-- Source data follows --

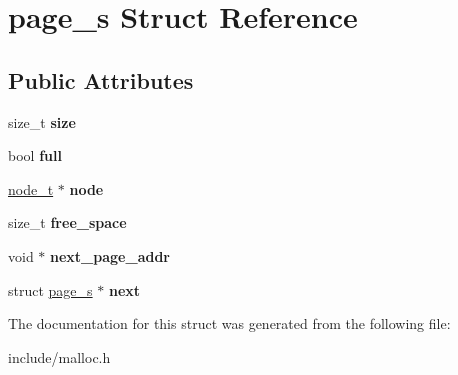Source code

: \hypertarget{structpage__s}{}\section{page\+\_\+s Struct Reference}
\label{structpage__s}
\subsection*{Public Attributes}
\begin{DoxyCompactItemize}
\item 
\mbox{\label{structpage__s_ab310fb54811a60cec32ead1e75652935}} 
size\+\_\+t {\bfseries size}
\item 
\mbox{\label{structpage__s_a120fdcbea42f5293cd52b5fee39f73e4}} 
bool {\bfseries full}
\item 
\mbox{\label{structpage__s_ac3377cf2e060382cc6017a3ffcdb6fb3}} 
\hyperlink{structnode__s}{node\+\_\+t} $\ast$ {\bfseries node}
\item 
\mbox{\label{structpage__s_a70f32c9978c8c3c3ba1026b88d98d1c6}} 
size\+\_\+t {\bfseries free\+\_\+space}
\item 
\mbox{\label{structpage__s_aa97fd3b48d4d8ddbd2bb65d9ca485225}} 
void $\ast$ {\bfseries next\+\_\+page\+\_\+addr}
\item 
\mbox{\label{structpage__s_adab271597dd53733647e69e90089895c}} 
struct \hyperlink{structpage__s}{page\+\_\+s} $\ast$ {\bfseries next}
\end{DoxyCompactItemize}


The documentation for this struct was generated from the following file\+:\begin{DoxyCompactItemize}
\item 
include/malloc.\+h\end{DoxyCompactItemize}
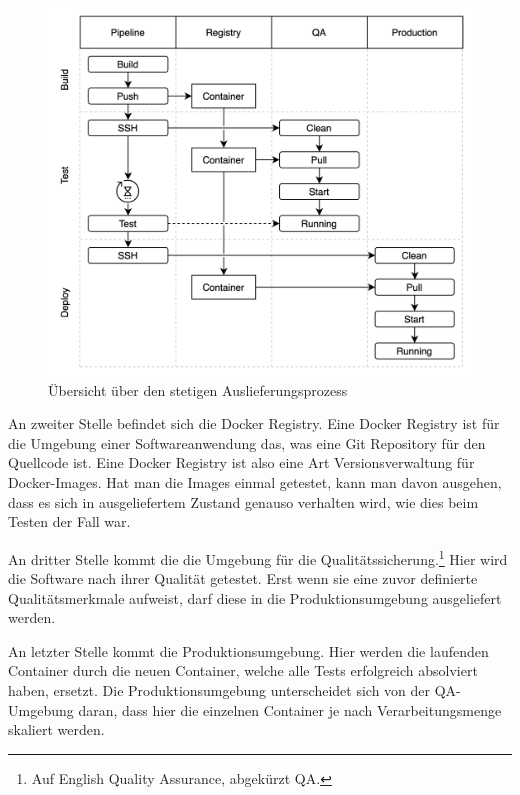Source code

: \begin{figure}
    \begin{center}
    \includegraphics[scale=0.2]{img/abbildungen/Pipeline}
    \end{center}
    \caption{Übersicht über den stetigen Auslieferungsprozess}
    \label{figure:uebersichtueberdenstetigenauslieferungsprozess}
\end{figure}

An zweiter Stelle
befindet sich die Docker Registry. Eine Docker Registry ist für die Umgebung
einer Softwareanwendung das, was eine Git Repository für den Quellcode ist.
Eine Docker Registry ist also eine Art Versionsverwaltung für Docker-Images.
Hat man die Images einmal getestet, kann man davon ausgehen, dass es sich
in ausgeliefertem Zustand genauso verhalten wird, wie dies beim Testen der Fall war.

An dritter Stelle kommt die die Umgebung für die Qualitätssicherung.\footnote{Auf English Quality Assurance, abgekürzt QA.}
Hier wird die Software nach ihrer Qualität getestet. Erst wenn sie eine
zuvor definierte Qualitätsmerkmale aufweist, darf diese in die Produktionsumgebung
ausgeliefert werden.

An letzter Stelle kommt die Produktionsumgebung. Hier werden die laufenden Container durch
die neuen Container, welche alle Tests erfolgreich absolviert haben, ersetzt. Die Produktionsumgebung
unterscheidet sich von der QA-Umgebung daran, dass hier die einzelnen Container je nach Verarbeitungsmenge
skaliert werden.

-- Source data concluded --

### Instructions for the task
Leave out the pictures and transcribe the entries above exactly.

### Solution to this problem
Source code

: \hypertarget{structpage__s}{}\section{page\+\_\+s Struct Reference}
\label{structpage__s}
\subsection*{Public Attributes}
\begin{DoxyCompactItemize}
\item 
\mbox{\label{structpage__s_ab310fb54811a60cec32ead1e75652935}} 
size\+\_\+t {\bfseries size}
\item 
\mbox{\label{structpage__s_a120fdcbea42f5293cd52b5fee39f73e4}} 
bool {\bfseries full}
\item 
\mbox{\label{structpage__s_ac3377cf2e060382cc6017a3ffcdb6fb3}} 
\hyperlink{structnode__s}{node\+\_\+t} $\ast$ {\bfseries node}
\item 
\mbox{\label{structpage__s_a70f32c9978c8c3c3ba1026b88d98d1c6}} 
size\+\_\+t {\bfseries free\+\_\+space}
\item 
\mbox{\label{structpage__s_aa97fd3b48d4d8ddbd2bb65d9ca485225}} 
void $\ast$ {\bfseries next\+\_\+page\+\_\+addr}
\item 
\mbox{\label{structpage__s_adab271597dd53733647e69e90089895c}} 
struct \hyperlink{structpage__s}{page\+\_\+s} $\ast$ {\bfseries next}
\end{DoxyCompactItemize}


The documentation for this struct was generated from the following file\+:\begin{DoxyCompactItemize}
\item 
include/malloc.\+h\end{DoxyCompactItemize}
Source code

: \begin{figure}
    \begin{center}
    \includegraphics[scale=0.2]{img/abbildungen/Pipeline}
    \end{center}
    \caption{Übersicht über den stetigen Auslieferungsprozess}
    \label{figure:uebersichtueberdenstetigenauslieferungsprozess}
\end{figure}

An zweiter Stelle
befindet sich die Docker Registry. Eine Docker Registry ist für die Umgebung
einer Softwareanwendung das, was eine Git Repository für den Quellcode ist.
Eine Docker Registry ist also eine Art Versionsverwaltung für Docker-Images.
Hat man die Images einmal getestet, kann man davon ausgehen, dass es sich
in ausgeliefertem Zustand genauso verhalten wird, wie dies beim Testen der Fall war.

An dritter Stelle kommt die die Umgebung für die Qualitätssicherung.\footnote{Auf English Quality Assurance, abgekürzt QA.}
Hier wird die Software nach ihrer Qualität getestet. Erst wenn sie eine
zuvor definierte Qualitätsmerkmale aufweist, darf diese in die Produktionsumgebung
ausgeliefert werden.

An letzter Stelle kommt die Produktionsumgebung. Hier werden die laufenden Container durch
die neuen Container, welche alle Tests erfolgreich absolviert haben, ersetzt. Die Produktionsumgebung
unterscheidet sich von der QA-Umgebung daran, dass hier die einzelnen Container je nach Verarbeitungsmenge
skaliert werden.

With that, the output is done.